Someone asked me on a mailing list if I worry about reaching my team’s limit in our ability to manage Redis. I wrote a bit about why I think our architecture helps mitigate that risk. I’m not sure I really expressed that I think flexibility through simplicity vs adapters and abstractions is the goal, but I like what I wrote. I think it might be helpful if you’re asking yourself, “Should I buy or should I build?” when it comes to lower level services.
As a rule on this mailing list, I share stories instead of advice. I can’t know everything you’re doing and applying what worked for me wont work for you. But learning how people reacted to situations and the outcomes from those actions, that’s helpful.
Full text below.
Of course I worry about what I don’t know, but I don’t believe amazon support will be able to answer the questions faster than a consultant. I’ve worked with many vendors across a lot of product space and frankly by the time we get answers we’ve rebuilt the clusters/redeployed elsewhere, differently etc.
Every outage of our own making has been due to a change in our system or we hit capacity limits in ways we didn’t see coming. And we’ve been able to roll back and scale up while we figure out what happened.
Our worst case scenario (the cluster loosing quorum during a large data import) happened last year and while we had to be read only for a few hours and it took a week to properly recover. Our ops consultant wasn’t able to reproduce the failure but we did a lot of testing and vastly improved our cluster and application ability to mitigate the kind of failure. It was entirely a data issue after that and support wouldn’t have helped speed recovery.

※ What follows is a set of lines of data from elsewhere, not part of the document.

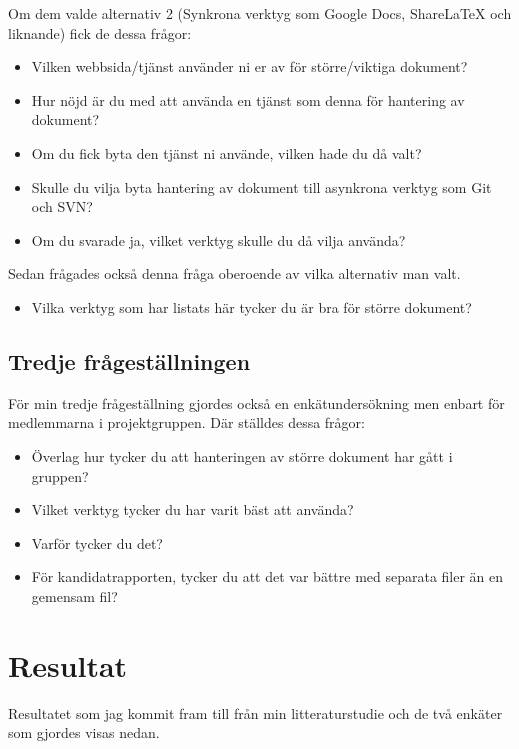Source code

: Om dem valde alternativ 2 (Synkrona verktyg som Google Docs, ShareLaTeX och liknande) fick de dessa frågor:

\begin{itemize}
	\item Vilken webbsida/tjänst använder ni er av för större/viktiga dokument?
	\item Hur nöjd är du med att använda en tjänst som denna för hantering av dokument?
	\item Om du fick byta den tjänst ni använde, vilken hade du då valt?
	\item Skulle du vilja byta hantering av dokument till asynkrona verktyg som Git och SVN?
	\item Om du svarade ja, vilket verktyg skulle du då vilja använda?
\end{itemize}

Sedan frågades också denna fråga oberoende av vilka alternativ man valt.
\begin{itemize}
	\item Vilka verktyg som har listats här tycker du är bra för större dokument?
\end{itemize}

\subsection{Tredje frågeställningen}

För min tredje frågeställning gjordes också en enkätundersökning men enbart för medlemmarna i projektgruppen. Där ställdes dessa frågor:
\begin{itemize}
	\item Överlag hur tycker du att hanteringen av större dokument har gått i gruppen?
	\item Vilket verktyg tycker du har varit bäst att använda?
	\item Varför tycker du det?
	\item För kandidatrapporten, tycker du att det var bättre med separata filer än en gemensam fil?
\end{itemize}

\section{Resultat}
\label{sec:results-tuhkala}
Resultatet som jag kommit fram till från min litteraturstudie och de två enkäter som gjordes visas nedan.

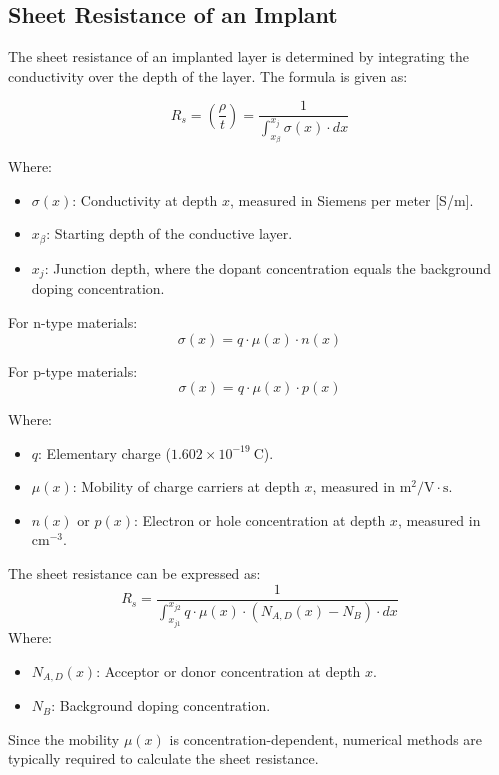 \documentclass{report}
\begin{document}
\subsection{Sheet Resistance of an Implant}
The sheet resistance of an implanted layer is determined by integrating the conductivity over the depth of the layer. The formula is given as:

$$R_{s}=(\frac{\rho}{t})=\frac{1}{\int_{x_{\beta}}^{x_{j}}\sigma(x)\cdot dx}$$

Where:
\begin{itemize}
    \item $\sigma(x)$: Conductivity at depth $x$, measured in Siemens per meter [S/m].
    \item $x_{\beta}$: Starting depth of the conductive layer.
    \item $x_{j}$: Junction depth, where the dopant concentration equals the background doping concentration.
\end{itemize}

For n-type materials:
$$\sigma(x)=q\cdot\mu(x)\cdot n(x)$$

For p-type materials:
$$\sigma(x)=q\cdot\mu(x)\cdot p(x)$$

Where:
\begin{itemize}
    \item $q$: Elementary charge ($1.602 \times 10^{-19}~\text{C}$).
    \item $\mu(x)$: Mobility of charge carriers at depth $x$, measured in $\text{m}^2/\text{V}\cdot\text{s}$.
    \item $n(x)$ or $p(x)$: Electron or hole concentration at depth $x$, measured in $\text{cm}^{-3}$.
\end{itemize}

The sheet resistance can be expressed as:
$$R_{s}=\frac{1}{\int_{x_{j1}}^{x_{j2}}q\cdot\mu(x)\cdot(N_{A,D}(x)-N_{B})\cdot dx}$$
Where:
\begin{itemize}
    \item $N_{A,D}(x)$: Acceptor or donor concentration at depth $x$.
    \item $N_{B}$: Background doping concentration.
\end{itemize}
Since the mobility $\mu(x)$ is concentration-dependent, numerical methods are typically required to calculate the sheet resistance.
\end{document}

Then there was the latest S3 outage, lambda requires s3, nothing we could do, support couldn’t help. It recovered before we could work around it. However our ops overhead here is tiny compared to running a k8 cluster or having app servers so it’s a trade off we don’t mind making right now.
What the stories don’t share is that we invested heavily in simplicity. A simple architecture that is well understood by everyone. It took over a year of effort but pretty much every engineer can now draw the full life cycle of a request. And our platform team can tell you the direction of data flow for all our services.
And really there’s no longer much to it and it’s uniform across services. (Primary flow is CDN => Render => api => data and back)
I’m pretty sure we could change cloud providers for our primary service in under a week (with a huge longtail for ops - a move mind you we’ve decided not to invest in testing at this time, risk < cost). And while I have no plans to leave Redis I think we could change data layers in a few months if our requirements changed. (Which they are!)
My app isn’t your app, I have a light write load and a heavy read load, and our customers are primarily read only. We heavily invested in product and decided to keep our ops light. Hardly a fit for everyone but it’s why I’m not worried about the unknown unknowns. There isn’t room for too many of them anymore.